Quality Assurance

Last Updated 05/02/2024

In traditional higher education institutions, quality is commonly viewed broadly, covering institutional functions to include teaching and academic programs, research and scholarship, staffing, students, building, facilities, equipment, service to the community, and the academic environment. Quality assurance (QA) focuses on the process to achieve quality—to assure internal and external constituents that a credential provider has processes that consistently produce high-quality outcomes. QA is a continuous, active, and responsive process that includes strong evaluation and feedback loops. QA asks: "How does an institution know it is achieving the desired results?"

Key institutional characteristics that increase the likelihood that quality outcomes will be realized include: (1) clear statements of intended learning outcomes; 2) satisfactory performance on national, state, and industry  licensing and certification examinations; (3) direct assessment of exiting students’ abilities consistent with institutional goals and demonstrating the "value added" by the institution given students’ starting points; and (4) students’ satisfaction with the institution’s contribution to the attainment of their goals relative to the costs incurred.

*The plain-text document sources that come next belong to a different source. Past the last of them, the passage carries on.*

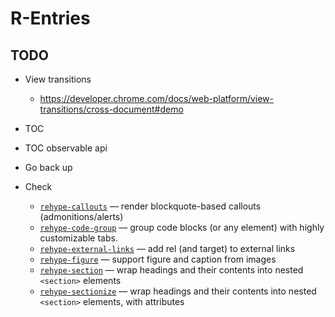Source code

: # R-Entries

## TODO

- View transitions
    - https://developer.chrome.com/docs/web-platform/view-transitions/cross-document#demo
- TOC
- TOC observable api
- Go back up


- Check 
    - [`rehype-callouts`](https://github.com/lin-stephanie/rehype-callouts) — render blockquote-based callouts (admonitions/alerts)
    - [`rehype-code-group`](https://github.com/ITZSHOAIB/rehype-code-group) — group code blocks (or any element) with highly customizable tabs.
    - [`rehype-external-links`](https://github.com/rehypejs/rehype-external-links) — add rel (and target) to external links
    - [`rehype-figure`](https://github.com/josestg/rehype-figure) — support figure and caption from images
    - [`rehype-section`](https://github.com/agentofuser/rehype-section) — wrap headings and their contents into nested `<section>` elements
    - [`rehype-sectionize`](https://github.com/hbsnow/rehype-sectionize) — wrap headings and their contents into nested `<section>` elements, with attributes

Characteristics of quality are also often expressed by employers who hire institutions’ graduates, seeking: (1) technical knowledge and competence in a field; (2) literacy (communication, computational, and technological skills); (3) “just-in-time” learning ability that enables graduates to learn and apply new knowledge and skills as needed—often referred to as "lifelong learning" skills; (4) ability to make informed judgments and decisions (correctly define problems, gather and analyze relevant information, develop and implement appropriate solutions); (5) ability to function in a global community including knowledge of different cultures and contexts; (6) characteristics and attitudes needed for workplace success (flexibility and adaptability; ease with diversity; motivation and persistence; ethical standards; creativity and resourcefulness; ability to work with others, especially in groups; and demonstrated ability to apply these skills to complex problems in real-world settings).